Mass extinction is anything but a new phenomenon, taking place since the beginning of time. In today’s modern logistics world many players are facing the dino fate of disappearing from the landscape – small and medium sized enterprises (SMEs). The good news for this still large and very vivid group is that there is an organization out there protecting them from going down the drain and offering them new business opportunities.
Something has to be done to prevent the SMEs from being wiped off by the impacts caused by today’s modern asteroids, the multinationals, thought industry veteran Roy Stapleton. So he came up with the idea of creating Elite Global Logistics Network (EGLN) to provide SMEs shelter from being pushed off the edge of a cliff and better their business perspectives. Indeed an interesting project, supported by EGLN Ambassador Des Vertannes, IATA’s former Cargo helmsman. Des is neither a full time or part time employee but simply there in an advisory capacity to Roy.
Fast growing club
Formed only this year, 130 companies have meanwhile become EGLN members. At the network’s first annual meeting held in Bangkok, Thailand from 4th – 7th October, their delegates reviewed and discussed a kaleidoscope of past, potential and future business opportunities.
According to Roy Stapleton, EGLN’s President and Founder, his network’s business model is unique since new members are not solicited but will be added from a strict referral program instigated by existing members only.
He goes on to say that “EGLN’s growth will be organic through the referrals of our members. Our member’s key executives are people with whom I have worked with or known during my lifetime in the industry and have migrated to EGLN as part of the important ongoing ‘relationship building’ process.”
By the end of 2016 “we project to have 250+ members in 100+ countries with aggregated annual revenue exceeding US$4.0 billion.” By then his EGLN can be compared to a top ten multinational logistics player, by acting far more flexibly and customer-focused, Roy predicts.
Quite an ambitious aim in view of the many networks enabling SMEs to ‘cherry pick’ their individual networking needs.
So the key question is if an additional alliance is needed to better defend than others the interests of SMEs and offer them a platform for driving their business forward on a global scale, thus enhancing their market position. Roy’s clear-cut answer: “There are in excess of 200+ freight networks out there today and competition is fierce.” He expects many of those actors to fall by the wayside because they lack quality, consistency and the right leadership. “It takes the right person with the right background to establish credibility with SMEs.” He adds to this: “The aspiration of EGLN is to have a broad global membership base of industry ELITE companies that share our commitment to quality and service driven to be a part of the most respected freight and logistics network that exists today – a unique 6 Star ‘Best-in-Class’ freight and logistics network.”
A start has been made with some top shelf SMEs having joined his club such as Radiant Global Logistics USA, Pan Jupiter Global Asia, Estes Global USA, Interfracht Group, Mairon, Dart Global Group, IFS Group Belfast UK, to name just a few.

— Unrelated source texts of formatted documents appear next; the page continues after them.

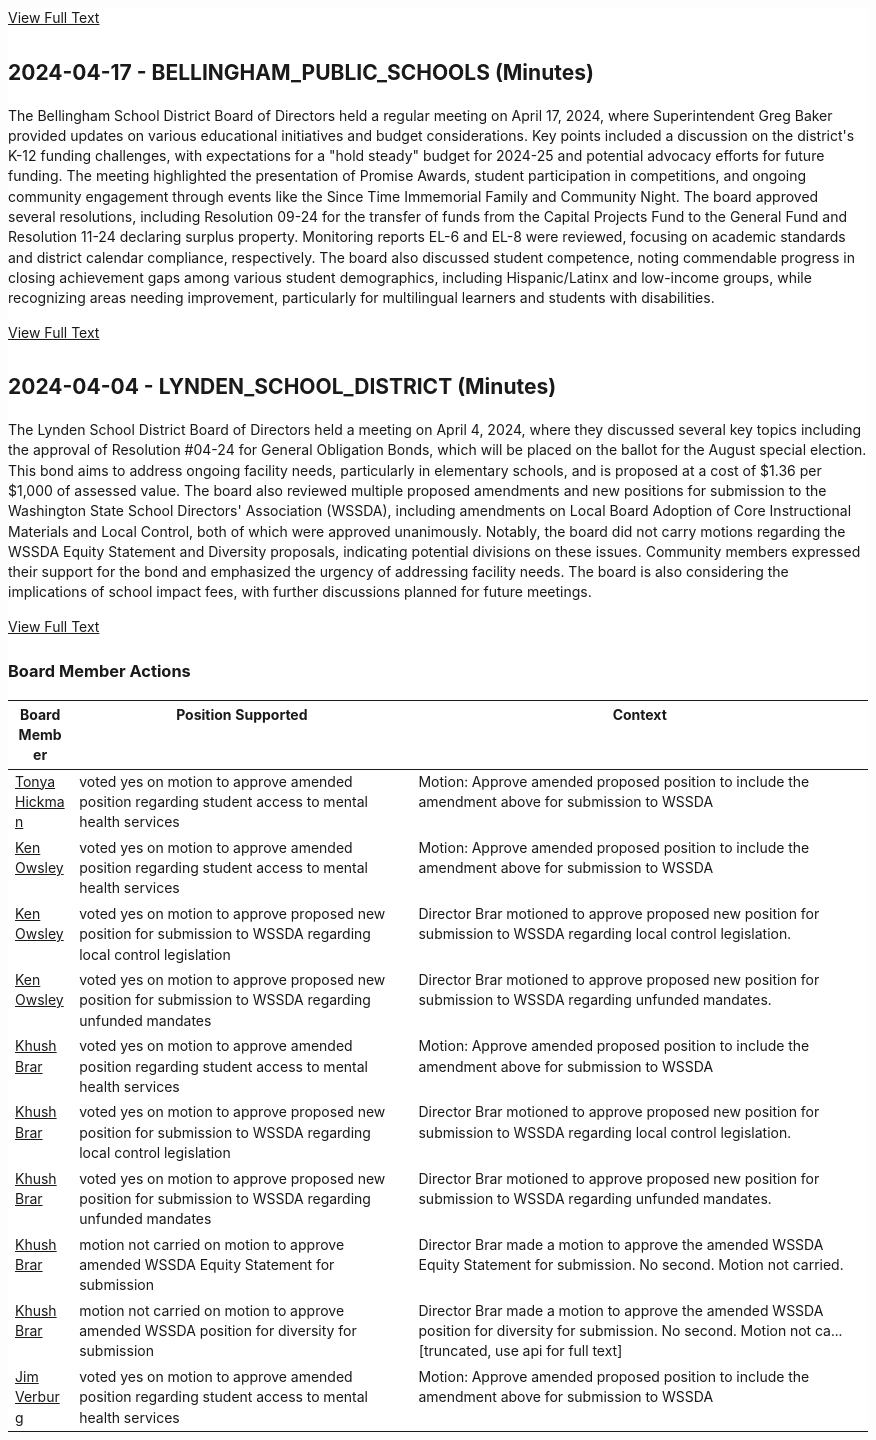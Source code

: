 [View Full Text](https://raw.githubusercontent.com/VoronoiPerspectives/WashingtonStateSchoolBoardExplorer/refs/heads/main/data/countries/usa/states/wa/counties/king/school_boards/vashon_island_school_district/2024/2024-04-25-minutes.txt)

## 2024-04-17 - BELLINGHAM_PUBLIC_SCHOOLS (Minutes)

The Bellingham School District Board of Directors held a regular meeting on April 17, 2024, where Superintendent Greg Baker provided updates on various educational initiatives and budget considerations. Key points included a discussion on the district's K-12 funding challenges, with expectations for a "hold steady" budget for 2024-25 and potential advocacy efforts for future funding. The meeting highlighted the presentation of Promise Awards, student participation in competitions, and ongoing community engagement through events like the Since Time Immemorial Family and Community Night. The board approved several resolutions, including Resolution 09-24 for the transfer of funds from the Capital Projects Fund to the General Fund and Resolution 11-24 declaring surplus property. Monitoring reports EL-6 and EL-8 were reviewed, focusing on academic standards and district calendar compliance, respectively. The board also discussed student competence, noting commendable progress in closing achievement gaps among various student demographics, including Hispanic/Latinx and low-income groups, while recognizing areas needing improvement, particularly for multilingual learners and students with disabilities.

[View Full Text](https://raw.githubusercontent.com/VoronoiPerspectives/WashingtonStateSchoolBoardExplorer/refs/heads/main/data/countries/usa/states/wa/counties/whatcom/school_boards/bellingham_public_schools/2024/2024-04-17-minutes.txt)

## 2024-04-04 - LYNDEN_SCHOOL_DISTRICT (Minutes)

The Lynden School District Board of Directors held a meeting on April 4, 2024, where they discussed several key topics including the approval of Resolution #04-24 for General Obligation Bonds, which will be placed on the ballot for the August special election. This bond aims to address ongoing facility needs, particularly in elementary schools, and is proposed at a cost of $1.36 per $1,000 of assessed value. The board also reviewed multiple proposed amendments and new positions for submission to the Washington State School Directors' Association (WSSDA), including amendments on Local Board Adoption of Core Instructional Materials and Local Control, both of which were approved unanimously. Notably, the board did not carry motions regarding the WSSDA Equity Statement and Diversity proposals, indicating potential divisions on these issues. Community members expressed their support for the bond and emphasized the urgency of addressing facility needs. The board is also considering the implications of school impact fees, with further discussions planned for future meetings.

[View Full Text](https://raw.githubusercontent.com/VoronoiPerspectives/WashingtonStateSchoolBoardExplorer/refs/heads/main/data/countries/usa/states/wa/counties/whatcom/school_boards/lynden_school_district/2024/2024-04-04-minutes.txt)

### Board Member Actions

| Board Member | Position Supported | Context |
|--------------|--------------------|---------|
| [Tonya Hickman](board_member_326.md) | voted yes on motion to approve amended position regarding student access to mental health services | Motion: Approve amended proposed position to include the amendment above for submission to WSSDA |
| [Ken Owsley](board_member_327.md) | voted yes on motion to approve amended position regarding student access to mental health services | Motion: Approve amended proposed position to include the amendment above for submission to WSSDA |
| [Ken Owsley](board_member_327.md) | voted yes on motion to approve proposed new position for submission to WSSDA regarding local control legislation | Director Brar motioned to approve proposed new position for submission to WSSDA regarding local control legislation. |
| [Ken Owsley](board_member_327.md) | voted yes on motion to approve proposed new position for submission to WSSDA regarding unfunded mandates | Director Brar motioned to approve proposed new position for submission to WSSDA regarding unfunded mandates. |
| [Khush Brar](board_member_328.md) | voted yes on motion to approve amended position regarding student access to mental health services | Motion: Approve amended proposed position to include the amendment above for submission to WSSDA |
| [Khush Brar](board_member_328.md) | voted yes on motion to approve proposed new position for submission to WSSDA regarding local control legislation | Director Brar motioned to approve proposed new position for submission to WSSDA regarding local control legislation. |
| [Khush Brar](board_member_328.md) | voted yes on motion to approve proposed new position for submission to WSSDA regarding unfunded mandates | Director Brar motioned to approve proposed new position for submission to WSSDA regarding unfunded mandates. |
| [Khush Brar](board_member_328.md) | motion not carried on motion to approve amended WSSDA Equity Statement for submission | Director Brar made a motion to approve the amended WSSDA Equity Statement for submission. No second. Motion not carried. |
| [Khush Brar](board_member_328.md) | motion not carried on motion to approve amended WSSDA position for diversity for submission | Director Brar made a motion to approve the amended WSSDA position for diversity for submission. No second. Motion not ca...[truncated, use api for full text] |
| [Jim Verburg](board_member_329.md) | voted yes on motion to approve amended position regarding student access to mental health services | Motion: Approve amended proposed position to include the amendment above for submission to WSSDA |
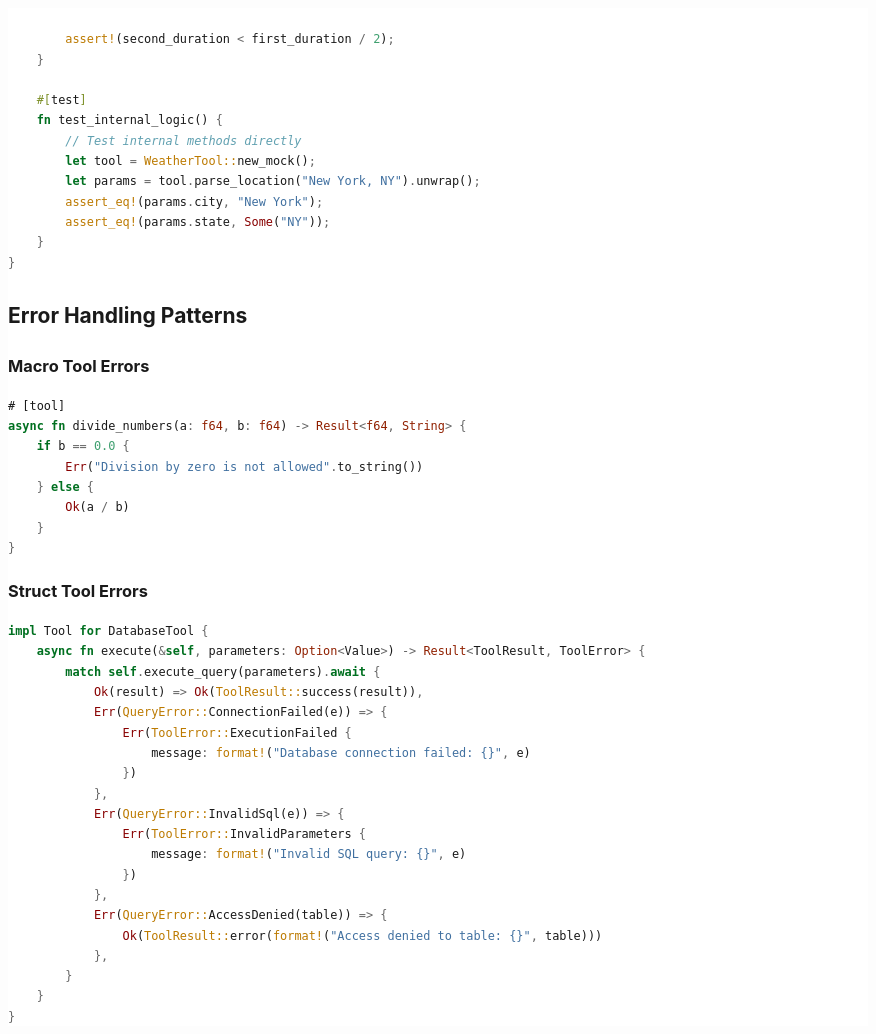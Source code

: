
 ```rust
        
        assert!(second_duration < first_duration / 2);
    }
    
    #[test]
    fn test_internal_logic() {
        // Test internal methods directly
        let tool = WeatherTool::new_mock();
        let params = tool.parse_location("New York, NY").unwrap();
        assert_eq!(params.city, "New York");
        assert_eq!(params.state, Some("NY"));
    }
}
```

## Error Handling Patterns

### Macro Tool Errors

```rust
# [tool]
async fn divide_numbers(a: f64, b: f64) -> Result<f64, String> {
    if b == 0.0 {
        Err("Division by zero is not allowed".to_string())
    } else {
        Ok(a / b)
    }
}
```

### Struct Tool Errors

```rust
impl Tool for DatabaseTool {
    async fn execute(&self, parameters: Option<Value>) -> Result<ToolResult, ToolError> {
        match self.execute_query(parameters).await {
            Ok(result) => Ok(ToolResult::success(result)),
            Err(QueryError::ConnectionFailed(e)) => {
                Err(ToolError::ExecutionFailed {
                    message: format!("Database connection failed: {}", e)
                })
            },
            Err(QueryError::InvalidSql(e)) => {
                Err(ToolError::InvalidParameters {
                    message: format!("Invalid SQL query: {}", e)
                })
            },
            Err(QueryError::AccessDenied(table)) => {
                Ok(ToolResult::error(format!("Access denied to table: {}", table)))
            },
        }
    }
}
```
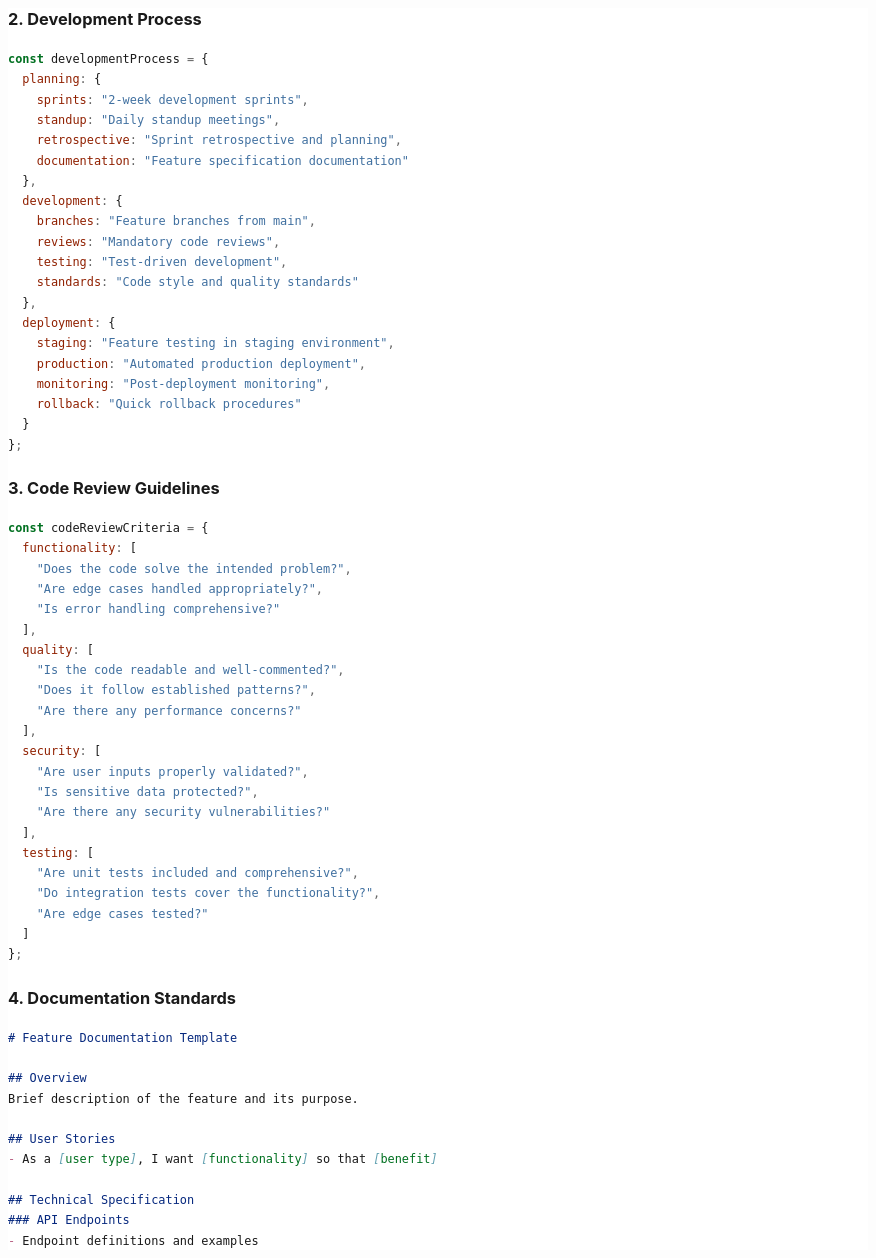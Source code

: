 ### 2. Development Process
```javascript
const developmentProcess = {
  planning: {
    sprints: "2-week development sprints",
    standup: "Daily standup meetings",
    retrospective: "Sprint retrospective and planning",
    documentation: "Feature specification documentation"
  },
  development: {
    branches: "Feature branches from main",
    reviews: "Mandatory code reviews",
    testing: "Test-driven development",
    standards: "Code style and quality standards"
  },
  deployment: {
    staging: "Feature testing in staging environment",
    production: "Automated production deployment",
    monitoring: "Post-deployment monitoring",
    rollback: "Quick rollback procedures"
  }
};
```

### 3. Code Review Guidelines
```javascript
const codeReviewCriteria = {
  functionality: [
    "Does the code solve the intended problem?",
    "Are edge cases handled appropriately?",
    "Is error handling comprehensive?"
  ],
  quality: [
    "Is the code readable and well-commented?",
    "Does it follow established patterns?",
    "Are there any performance concerns?"
  ],
  security: [
    "Are user inputs properly validated?",
    "Is sensitive data protected?",
    "Are there any security vulnerabilities?"
  ],
  testing: [
    "Are unit tests included and comprehensive?",
    "Do integration tests cover the functionality?",
    "Are edge cases tested?"
  ]
};
```

### 4. Documentation Standards
```markdown
# Feature Documentation Template

## Overview
Brief description of the feature and its purpose.

## User Stories
- As a [user type], I want [functionality] so that [benefit]

## Technical Specification
### API Endpoints
- Endpoint definitions and examples
```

Fees based on geographical origin
Companies interested in joining EGLN have to pay a city membership fee of $2,400.00 a year. Roy illustrates: “We will maintain for the most part a maximum of 3 members per city but will allow 5-7 in large markets like Shanghai, Hong Kong, Dubai, and London etc.” Lower fees are considered for cities in smaller commercial markets i.e. Malta, Israel, Ireland and Central America.
Simultaneously, an Accounts Receivable fund will be established with each company contributing $500.00 per year as their annual premium payment. This fund will be built upwards of $300,000.00 and it will be available to assist if one or another member goes bankrupt.
Roy’s conclusion: “Because of our strict selection process we do not expect too much problems in that area but as in life, one never can tell.”